PROBLEM:
If an entry below contains an image, drop the image and retype the rest exactly.

RECORDS TO PROCESS:
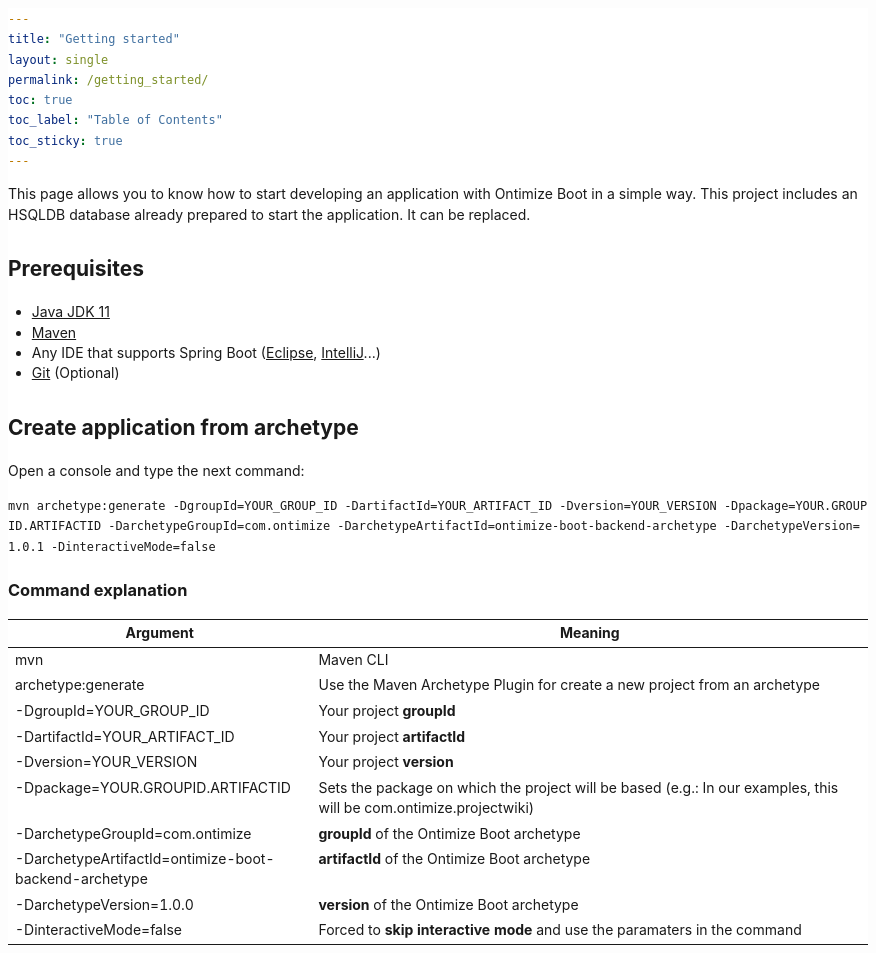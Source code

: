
 ```yaml
---
title: "Getting started"
layout: single
permalink: /getting_started/
toc: true
toc_label: "Table of Contents"
toc_sticky: true
---
```


This page allows you to know how to start developing an application with Ontimize Boot in a simple way. This project includes an HSQLDB database already prepared to start the application. It can be replaced.

## Prerequisites

 - [Java JDK 11](https://adoptopenjdk.net/?variant=openjdk11&jvmVariant=hotspot)
 - [Maven](https://maven.apache.org/download.cgi)
 - Any IDE that supports Spring Boot ([Eclipse](https://www.eclipse.org/downloads/packages/release/2020-09/r/eclipse-ide-enterprise-java-developers), [IntelliJ](https://www.jetbrains.com/es-es/idea/download/#section=windows)...)
 - [Git](https://git-scm.com/) (Optional)

## Create application from archetype

Open a console and type the next command:

    mvn archetype:generate -DgroupId=YOUR_GROUP_ID -DartifactId=YOUR_ARTIFACT_ID -Dversion=YOUR_VERSION -Dpackage=YOUR.GROUPID.ARTIFACTID -DarchetypeGroupId=com.ontimize -DarchetypeArtifactId=ontimize-boot-backend-archetype -DarchetypeVersion=1.0.1 -DinteractiveMode=false

### Command explanation

| Argument | Meaning |
|--|--|
| mvn | Maven CLI |
| archetype:generate | Use the Maven Archetype Plugin for create a new project from an archetype|
|-DgroupId=YOUR_GROUP_ID|Your project **groupId**|
|-DartifactId=YOUR_ARTIFACT_ID|Your project **artifactId**|
|-Dversion=YOUR_VERSION|Your project **version**|
|-Dpackage=YOUR.GROUPID.ARTIFACTID|Sets the package on which the project will be based (e.g.: In our examples, this will be com.ontimize.projectwiki)
|-DarchetypeGroupId=com.ontimize|**groupId** of the Ontimize Boot archetype|
|-DarchetypeArtifactId=ontimize-boot-backend-archetype|**artifactId** of the Ontimize Boot archetype|
|-DarchetypeVersion=1.0.0|**version** of the Ontimize Boot archetype|
|-DinteractiveMode=false| Forced to **skip interactive mode** and use the paramaters in the command|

EXERCISE ANSWER:
Source code

:
 ```yaml
---
title: "Getting started"
layout: single
permalink: /getting_started/
toc: true
toc_label: "Table of Contents"
toc_sticky: true
---
```


This page allows you to know how to start developing an application with Ontimize Boot in a simple way. This project includes an HSQLDB database already prepared to start the application. It can be replaced.

## Prerequisites

 - [Java JDK 11](https://adoptopenjdk.net/?variant=openjdk11&jvmVariant=hotspot)
 - [Maven](https://maven.apache.org/download.cgi)
 - Any IDE that supports Spring Boot ([Eclipse](https://www.eclipse.org/downloads/packages/release/2020-09/r/eclipse-ide-enterprise-java-developers), [IntelliJ](https://www.jetbrains.com/es-es/idea/download/#section=windows)...)
 - [Git](https://git-scm.com/) (Optional)

## Create application from archetype

Open a console and type the next command:

    mvn archetype:generate -DgroupId=YOUR_GROUP_ID -DartifactId=YOUR_ARTIFACT_ID -Dversion=YOUR_VERSION -Dpackage=YOUR.GROUPID.ARTIFACTID -DarchetypeGroupId=com.ontimize -DarchetypeArtifactId=ontimize-boot-backend-archetype -DarchetypeVersion=1.0.1 -DinteractiveMode=false

### Command explanation

| Argument | Meaning |
|--|--|
| mvn | Maven CLI |
| archetype:generate | Use the Maven Archetype Plugin for create a new project from an archetype|
|-DgroupId=YOUR_GROUP_ID|Your project **groupId**|
|-DartifactId=YOUR_ARTIFACT_ID|Your project **artifactId**|
|-Dversion=YOUR_VERSION|Your project **version**|
|-Dpackage=YOUR.GROUPID.ARTIFACTID|Sets the package on which the project will be based (e.g.: In our examples, this will be com.ontimize.projectwiki)
|-DarchetypeGroupId=com.ontimize|**groupId** of the Ontimize Boot archetype|
|-DarchetypeArtifactId=ontimize-boot-backend-archetype|**artifactId** of the Ontimize Boot archetype|
|-DarchetypeVersion=1.0.0|**version** of the Ontimize Boot archetype|
|-DinteractiveMode=false| Forced to **skip interactive mode** and use the paramaters in the command|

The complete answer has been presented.